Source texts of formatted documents
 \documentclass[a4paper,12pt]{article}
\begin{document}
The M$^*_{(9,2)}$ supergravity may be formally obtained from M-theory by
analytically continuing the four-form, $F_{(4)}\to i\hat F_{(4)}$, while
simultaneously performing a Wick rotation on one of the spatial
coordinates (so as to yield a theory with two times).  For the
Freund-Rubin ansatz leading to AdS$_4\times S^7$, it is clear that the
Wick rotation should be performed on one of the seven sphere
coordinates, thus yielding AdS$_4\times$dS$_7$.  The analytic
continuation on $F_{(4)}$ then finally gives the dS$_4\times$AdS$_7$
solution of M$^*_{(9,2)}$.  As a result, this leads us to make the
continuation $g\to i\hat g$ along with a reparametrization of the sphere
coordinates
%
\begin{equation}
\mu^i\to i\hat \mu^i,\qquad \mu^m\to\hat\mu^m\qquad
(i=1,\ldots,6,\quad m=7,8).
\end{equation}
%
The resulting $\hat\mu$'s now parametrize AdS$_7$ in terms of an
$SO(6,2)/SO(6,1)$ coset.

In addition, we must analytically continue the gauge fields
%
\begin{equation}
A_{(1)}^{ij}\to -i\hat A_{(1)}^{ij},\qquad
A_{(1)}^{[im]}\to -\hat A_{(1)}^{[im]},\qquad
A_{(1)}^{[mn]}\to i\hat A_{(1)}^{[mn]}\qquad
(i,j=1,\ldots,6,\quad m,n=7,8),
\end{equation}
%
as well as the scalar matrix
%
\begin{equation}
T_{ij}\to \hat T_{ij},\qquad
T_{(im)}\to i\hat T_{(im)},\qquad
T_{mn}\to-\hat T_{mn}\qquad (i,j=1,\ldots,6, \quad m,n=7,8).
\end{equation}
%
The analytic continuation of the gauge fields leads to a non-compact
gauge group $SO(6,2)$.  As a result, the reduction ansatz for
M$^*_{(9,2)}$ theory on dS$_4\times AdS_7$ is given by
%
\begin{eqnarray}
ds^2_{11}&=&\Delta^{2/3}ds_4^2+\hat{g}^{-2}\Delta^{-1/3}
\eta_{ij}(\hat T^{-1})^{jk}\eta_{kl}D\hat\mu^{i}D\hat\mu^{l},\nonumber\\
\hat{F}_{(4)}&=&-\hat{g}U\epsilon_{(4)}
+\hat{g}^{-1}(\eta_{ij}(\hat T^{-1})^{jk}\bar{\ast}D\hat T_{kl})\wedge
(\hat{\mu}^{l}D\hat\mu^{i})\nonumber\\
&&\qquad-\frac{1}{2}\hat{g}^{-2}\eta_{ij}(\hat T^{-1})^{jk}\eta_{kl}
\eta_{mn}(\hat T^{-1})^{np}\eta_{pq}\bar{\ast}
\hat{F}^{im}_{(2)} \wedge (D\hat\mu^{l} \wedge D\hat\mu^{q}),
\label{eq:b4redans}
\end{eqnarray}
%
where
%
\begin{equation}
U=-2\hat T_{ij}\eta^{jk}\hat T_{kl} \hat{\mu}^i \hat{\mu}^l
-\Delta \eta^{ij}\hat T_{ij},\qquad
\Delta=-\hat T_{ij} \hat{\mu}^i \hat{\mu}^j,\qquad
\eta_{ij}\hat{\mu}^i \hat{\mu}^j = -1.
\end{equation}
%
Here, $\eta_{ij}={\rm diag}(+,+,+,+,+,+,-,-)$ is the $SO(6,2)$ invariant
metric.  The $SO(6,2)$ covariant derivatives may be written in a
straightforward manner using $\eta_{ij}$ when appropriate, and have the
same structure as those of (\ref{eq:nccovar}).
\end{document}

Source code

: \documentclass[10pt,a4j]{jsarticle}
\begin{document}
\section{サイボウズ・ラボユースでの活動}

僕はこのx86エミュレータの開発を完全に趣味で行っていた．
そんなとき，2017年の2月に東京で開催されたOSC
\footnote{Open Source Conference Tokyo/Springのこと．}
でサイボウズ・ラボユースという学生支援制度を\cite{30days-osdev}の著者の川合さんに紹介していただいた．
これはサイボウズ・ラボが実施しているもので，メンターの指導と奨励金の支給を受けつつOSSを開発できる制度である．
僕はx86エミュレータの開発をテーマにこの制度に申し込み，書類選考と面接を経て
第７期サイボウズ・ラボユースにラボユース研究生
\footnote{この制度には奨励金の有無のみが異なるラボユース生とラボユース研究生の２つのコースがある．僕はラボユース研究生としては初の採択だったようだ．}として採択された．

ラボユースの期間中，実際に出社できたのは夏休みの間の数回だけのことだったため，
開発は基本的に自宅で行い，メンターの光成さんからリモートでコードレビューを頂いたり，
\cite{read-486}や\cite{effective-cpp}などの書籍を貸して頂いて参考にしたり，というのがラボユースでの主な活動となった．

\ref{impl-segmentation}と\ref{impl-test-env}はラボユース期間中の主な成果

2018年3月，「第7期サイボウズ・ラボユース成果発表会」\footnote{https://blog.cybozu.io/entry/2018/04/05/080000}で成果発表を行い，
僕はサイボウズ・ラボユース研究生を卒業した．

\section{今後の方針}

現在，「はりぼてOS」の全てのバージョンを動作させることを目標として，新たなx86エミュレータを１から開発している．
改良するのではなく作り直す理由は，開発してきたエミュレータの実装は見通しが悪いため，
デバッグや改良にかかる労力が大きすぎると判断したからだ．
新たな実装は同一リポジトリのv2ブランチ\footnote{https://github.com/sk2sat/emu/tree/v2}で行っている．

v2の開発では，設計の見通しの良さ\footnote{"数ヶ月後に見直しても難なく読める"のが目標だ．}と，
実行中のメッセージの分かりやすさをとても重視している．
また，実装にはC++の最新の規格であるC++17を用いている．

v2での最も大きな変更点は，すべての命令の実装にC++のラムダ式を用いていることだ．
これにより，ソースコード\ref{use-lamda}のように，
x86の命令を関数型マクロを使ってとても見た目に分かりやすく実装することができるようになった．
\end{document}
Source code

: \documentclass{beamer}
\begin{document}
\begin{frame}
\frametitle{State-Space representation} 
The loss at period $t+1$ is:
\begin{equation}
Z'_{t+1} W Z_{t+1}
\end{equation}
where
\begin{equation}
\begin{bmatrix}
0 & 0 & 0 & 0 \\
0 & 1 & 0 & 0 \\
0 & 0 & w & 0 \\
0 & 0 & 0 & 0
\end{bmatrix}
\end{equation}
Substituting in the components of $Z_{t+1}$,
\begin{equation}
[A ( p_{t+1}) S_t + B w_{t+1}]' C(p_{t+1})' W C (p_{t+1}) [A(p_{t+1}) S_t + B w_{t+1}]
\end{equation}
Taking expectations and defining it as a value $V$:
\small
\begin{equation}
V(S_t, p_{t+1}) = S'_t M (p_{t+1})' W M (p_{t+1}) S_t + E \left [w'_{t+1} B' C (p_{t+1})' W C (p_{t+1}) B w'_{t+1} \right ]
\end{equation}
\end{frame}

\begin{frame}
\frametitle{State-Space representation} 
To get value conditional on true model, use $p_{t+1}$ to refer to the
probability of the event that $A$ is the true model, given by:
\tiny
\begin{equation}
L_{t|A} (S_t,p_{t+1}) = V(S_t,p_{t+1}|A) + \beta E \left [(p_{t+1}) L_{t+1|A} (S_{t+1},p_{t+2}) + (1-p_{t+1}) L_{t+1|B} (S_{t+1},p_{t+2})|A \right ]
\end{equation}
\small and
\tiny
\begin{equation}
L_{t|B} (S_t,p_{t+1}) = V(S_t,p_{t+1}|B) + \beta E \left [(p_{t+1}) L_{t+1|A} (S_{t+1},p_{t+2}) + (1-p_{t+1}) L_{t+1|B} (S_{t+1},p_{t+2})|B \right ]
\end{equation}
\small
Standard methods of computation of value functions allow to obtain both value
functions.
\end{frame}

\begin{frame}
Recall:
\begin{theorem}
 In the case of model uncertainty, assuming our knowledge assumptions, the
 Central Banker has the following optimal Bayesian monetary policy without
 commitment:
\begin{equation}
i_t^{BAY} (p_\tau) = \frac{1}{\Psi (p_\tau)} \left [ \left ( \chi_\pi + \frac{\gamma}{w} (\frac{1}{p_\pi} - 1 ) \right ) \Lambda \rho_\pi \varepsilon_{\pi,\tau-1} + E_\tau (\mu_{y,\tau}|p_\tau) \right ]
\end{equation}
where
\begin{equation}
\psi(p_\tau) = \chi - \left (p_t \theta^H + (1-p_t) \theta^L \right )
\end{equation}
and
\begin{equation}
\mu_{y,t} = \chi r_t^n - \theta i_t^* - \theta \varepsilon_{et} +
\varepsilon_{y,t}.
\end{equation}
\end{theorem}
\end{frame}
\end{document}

● **WORK TO COMPLETE**
Every line above that holds the word "frac" needs to be copied.

● **RESULT FOR THIS EXERCISE**
&&\qquad-\frac{1}{2}\hat{g}^{-2}\eta_{ij}(\hat T^{-1})^{jk}\eta_{kl}
i_t^{BAY} (p_\tau) = \frac{1}{\Psi (p_\tau)} \left [ \left ( \chi_\pi + \frac{\gamma}{w} (\frac{1}{p_\pi} - 1 ) \right ) \Lambda \rho_\pi \varepsilon_{\pi,\tau-1} + E_\tau (\mu_{y,\tau}|p_\tau) \right ]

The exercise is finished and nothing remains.